A estratégia de aliança com a Esquerda Unida (na lista Unidos Podemos, que elege 71 deputados mas tem menos votos do que o Podemos conseguira sozinho, em Dezembro) não falhou, diz o director de campanha, Íñigo Errejón. Face à descida do conjunto da esquerda no Congresso, e após semanas com todas as sondagens a antecipar que o Unido Podemos seria a segunda força política, o terceiro lugar sabe a pouco e a direcção do Podemos admite não saber o que aconteceu. “Aspirávamos a mais para começar a construir um país melhor”, reconhece Errejón.
175 não são 176
Para já, todos se mostram cautelosos, sabendo-se que se não conseguir o apoio do PSOE Rajoy está decidido a governar em minoria. Juntando aos seus 137 deputados os 32 do Cidadãos, e somando a estes os cinco dos nacionalistas bascos e o do único eleito dos nacionalistas canários, alcança os 175 e fica, precisamente, a um dos 176 que garantem a desejada maioria absoluta no Congresso de 350. Um cenário que Rajoy “não descarta”.

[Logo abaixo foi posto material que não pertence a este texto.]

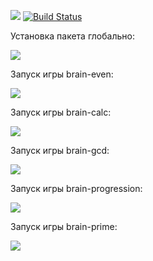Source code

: <a href="https://codeclimate.com/github/vladimirloskutov/php-project-lvl1/maintainability"><img src="https://api.codeclimate.com/v1/badges/a8817a3ba5a7f019f53c/maintainability" /></a>
[![Build Status](https://travis-ci.com/vladimirloskutov/php-project-lvl1.svg?branch=master)](https://travis-ci.com/vladimirloskutov/php-project-lvl1)

Установка пакета глобально:

<a href="https://asciinema.org/a/UByw1cXLjGPo0LGFAkbMLnfjB" target="_blank"><img src="https://asciinema.org/a/UByw1cXLjGPo0LGFAkbMLnfjB.svg" /></a>

Запуск игры brain-even:

<a href="https://asciinema.org/a/EihAqYFFqVrSNSFYG1O31l4NB" target="_blank"><img src="https://asciinema.org/a/EihAqYFFqVrSNSFYG1O31l4NB.svg" /></a>

Запуск игры brain-calc:

<a href="https://asciinema.org/a/Nzibyo50LvejC3xFc1v2pUcKt" target="_blank"><img src="https://asciinema.org/a/Nzibyo50LvejC3xFc1v2pUcKt.svg" /></a>

Запуск игры brain-gcd:

<a href="https://asciinema.org/a/2XgLeTKSoxtjJQIQsCjBmlKyY" target="_blank"><img src="https://asciinema.org/a/2XgLeTKSoxtjJQIQsCjBmlKyY.svg" /></a>

Запуск игры brain-progression:

<a href="https://asciinema.org/a/TArzrCzxKDq7sSALjvoWtTTY8" target="_blank"><img src="https://asciinema.org/a/TArzrCzxKDq7sSALjvoWtTTY8.svg" /></a>

Запуск игры brain-prime:

<a href="https://asciinema.org/a/mVfqz4t6JCdqyP2F2alrk6RRm" target="_blank"><img src="https://asciinema.org/a/mVfqz4t6JCdqyP2F2alrk6RRm.svg" /></a>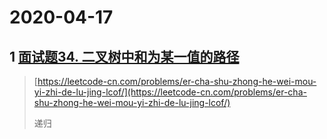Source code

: # 2020-04-17

## 1 [面试题34. 二叉树中和为某一值的路径](https://leetcode-cn.com/problems/er-cha-shu-zhong-he-wei-mou-yi-zhi-de-lu-jing-lcof/)

> [https://leetcode-cn.com/problems/er-cha-shu-zhong-he-wei-mou-yi-zhi-de-lu-jing-lcof/](https://leetcode-cn.com/problems/er-cha-shu-zhong-he-wei-mou-yi-zhi-de-lu-jing-lcof/)
>
> 递归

O líder da direita prefere um Governo para quatro anos, com ministros do PSOE (oferece a vice-presidência a Sánchez) e do Cidadãos mas se não for possível, avançará para um executivo de minoria “com apoios pontuais”. Perante “o que pediram os espanhóis” Sánchez tem “a responsabilidade” do país nas mãos, sublinha Rajoy.
“Não apoiaremos a investidura de Rajoy nem nos vamos abster”, garantia esta segunda-feira o porta-voz parlamentar dos socialistas, Antonio Herrando, tentando assim retirar a pressão do PSOE e colocar a bola no campo do PP.
A grande diferença em relação a Dezembro é que a direita já não rejeita a sua própria responsabilidade. E por mais que os socialistas tentem adiar o inevitável sabem que acabará por chegar o momento em que Rajoy se submeterá ao voto dos deputados. Segundo o calendário, esse momento deve chegar até ao fim de Julho, depois das audiências do rei com todos os partidos com bancada parlamentar.
O máximo que o PSOE pode fazer é ganhar tempo e vender cara essa abstenção, dramatizando-a ao máximo, para a justificar ao seu eleitorado em nome da estabilidade. Entretanto, para a semana, vai reunir o seu comité federal e a resposta ficará mais clara. “No fim, o mais normal será que Rajoy acabe por governar com a nossa abstenção”, admite um dirigente socialistas citado pela AFP sob anonimato. “Mas essa abstenção só se vai justificar quando estiver demonstrado que não existe outra solução.”